### What is required
Give again, word for word, every line below from the one that has "and Facebook discussions" through the one that has "the reading part).", both included, and no others.

+++ Records

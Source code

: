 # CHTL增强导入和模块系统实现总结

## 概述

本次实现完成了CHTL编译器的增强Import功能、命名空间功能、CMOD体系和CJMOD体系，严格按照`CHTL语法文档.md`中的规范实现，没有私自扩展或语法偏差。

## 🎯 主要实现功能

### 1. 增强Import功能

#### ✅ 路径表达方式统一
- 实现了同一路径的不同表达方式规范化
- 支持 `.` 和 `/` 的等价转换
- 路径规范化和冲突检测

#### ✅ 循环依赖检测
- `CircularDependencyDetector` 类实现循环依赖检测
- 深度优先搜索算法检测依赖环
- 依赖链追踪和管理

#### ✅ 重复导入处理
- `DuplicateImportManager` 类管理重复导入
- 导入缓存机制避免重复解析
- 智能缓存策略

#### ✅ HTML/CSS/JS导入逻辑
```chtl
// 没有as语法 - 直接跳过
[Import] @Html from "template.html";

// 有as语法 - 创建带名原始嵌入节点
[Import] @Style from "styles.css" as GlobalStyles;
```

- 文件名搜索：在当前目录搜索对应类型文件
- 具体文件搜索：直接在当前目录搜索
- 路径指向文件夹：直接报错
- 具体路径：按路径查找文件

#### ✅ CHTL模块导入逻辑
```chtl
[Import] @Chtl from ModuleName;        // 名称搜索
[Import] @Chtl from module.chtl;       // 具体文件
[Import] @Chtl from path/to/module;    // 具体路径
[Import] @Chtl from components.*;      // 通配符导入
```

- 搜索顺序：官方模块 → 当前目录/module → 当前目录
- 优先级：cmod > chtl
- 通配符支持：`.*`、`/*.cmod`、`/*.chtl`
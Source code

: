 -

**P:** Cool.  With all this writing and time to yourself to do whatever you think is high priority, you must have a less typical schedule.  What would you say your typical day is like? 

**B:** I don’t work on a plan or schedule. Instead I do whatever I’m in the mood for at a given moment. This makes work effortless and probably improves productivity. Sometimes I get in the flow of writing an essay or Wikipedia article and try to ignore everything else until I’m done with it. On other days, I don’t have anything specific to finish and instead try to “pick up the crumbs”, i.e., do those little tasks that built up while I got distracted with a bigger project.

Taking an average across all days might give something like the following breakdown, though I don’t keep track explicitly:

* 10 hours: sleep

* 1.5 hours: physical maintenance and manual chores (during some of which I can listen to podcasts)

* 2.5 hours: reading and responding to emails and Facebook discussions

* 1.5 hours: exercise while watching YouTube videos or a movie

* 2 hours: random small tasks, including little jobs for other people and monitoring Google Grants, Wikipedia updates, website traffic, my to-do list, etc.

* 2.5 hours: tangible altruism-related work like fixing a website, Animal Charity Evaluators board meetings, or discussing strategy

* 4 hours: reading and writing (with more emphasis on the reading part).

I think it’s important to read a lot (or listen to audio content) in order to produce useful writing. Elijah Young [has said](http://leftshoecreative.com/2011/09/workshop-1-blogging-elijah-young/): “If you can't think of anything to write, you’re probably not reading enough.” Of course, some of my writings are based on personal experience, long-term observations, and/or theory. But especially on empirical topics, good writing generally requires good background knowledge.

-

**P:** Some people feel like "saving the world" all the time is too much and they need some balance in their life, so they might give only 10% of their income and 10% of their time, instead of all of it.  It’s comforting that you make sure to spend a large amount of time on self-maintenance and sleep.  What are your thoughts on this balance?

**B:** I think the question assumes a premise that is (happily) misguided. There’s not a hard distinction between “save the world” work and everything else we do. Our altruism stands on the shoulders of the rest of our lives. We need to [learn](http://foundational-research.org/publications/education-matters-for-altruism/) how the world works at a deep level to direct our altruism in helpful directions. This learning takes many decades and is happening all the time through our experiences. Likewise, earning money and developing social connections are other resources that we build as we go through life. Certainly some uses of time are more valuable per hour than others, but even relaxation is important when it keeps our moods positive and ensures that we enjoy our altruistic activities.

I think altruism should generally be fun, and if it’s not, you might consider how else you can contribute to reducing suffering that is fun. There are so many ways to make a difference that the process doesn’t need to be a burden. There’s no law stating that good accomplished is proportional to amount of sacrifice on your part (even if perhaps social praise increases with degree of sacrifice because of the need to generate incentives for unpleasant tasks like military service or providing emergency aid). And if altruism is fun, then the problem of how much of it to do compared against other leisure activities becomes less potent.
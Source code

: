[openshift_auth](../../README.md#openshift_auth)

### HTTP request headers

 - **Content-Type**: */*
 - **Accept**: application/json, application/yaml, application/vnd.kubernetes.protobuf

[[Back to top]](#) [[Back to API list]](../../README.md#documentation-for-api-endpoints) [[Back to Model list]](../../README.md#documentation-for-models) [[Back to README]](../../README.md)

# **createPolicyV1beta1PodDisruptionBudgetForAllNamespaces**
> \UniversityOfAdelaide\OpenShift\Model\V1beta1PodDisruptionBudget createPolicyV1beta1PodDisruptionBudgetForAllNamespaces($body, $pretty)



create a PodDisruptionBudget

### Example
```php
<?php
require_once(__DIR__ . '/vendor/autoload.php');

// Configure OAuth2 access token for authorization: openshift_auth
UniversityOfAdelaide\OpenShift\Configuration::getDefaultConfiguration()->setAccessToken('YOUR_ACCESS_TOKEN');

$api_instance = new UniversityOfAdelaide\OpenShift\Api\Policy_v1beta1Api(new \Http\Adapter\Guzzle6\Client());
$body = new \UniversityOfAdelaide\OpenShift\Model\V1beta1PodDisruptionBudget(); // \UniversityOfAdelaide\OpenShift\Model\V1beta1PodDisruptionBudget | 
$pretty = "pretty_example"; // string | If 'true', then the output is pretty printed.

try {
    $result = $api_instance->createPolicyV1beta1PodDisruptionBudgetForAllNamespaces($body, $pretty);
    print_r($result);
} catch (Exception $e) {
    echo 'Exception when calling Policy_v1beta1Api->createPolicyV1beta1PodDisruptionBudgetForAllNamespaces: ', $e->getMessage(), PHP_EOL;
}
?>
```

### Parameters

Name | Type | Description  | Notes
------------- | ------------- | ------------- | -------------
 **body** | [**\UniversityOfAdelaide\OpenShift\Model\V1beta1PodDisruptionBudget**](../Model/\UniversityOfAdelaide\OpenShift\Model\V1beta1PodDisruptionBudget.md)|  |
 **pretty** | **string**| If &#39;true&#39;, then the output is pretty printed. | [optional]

++++++

### Expected answer
* 2.5 hours: reading and responding to emails and Facebook discussions

* 1.5 hours: exercise while watching YouTube videos or a movie

* 2 hours: random small tasks, including little jobs for other people and monitoring Google Grants, Wikipedia updates, website traffic, my to-do list, etc.

* 2.5 hours: tangible altruism-related work like fixing a website, Animal Charity Evaluators board meetings, or discussing strategy

* 4 hours: reading and writing (with more emphasis on the reading part).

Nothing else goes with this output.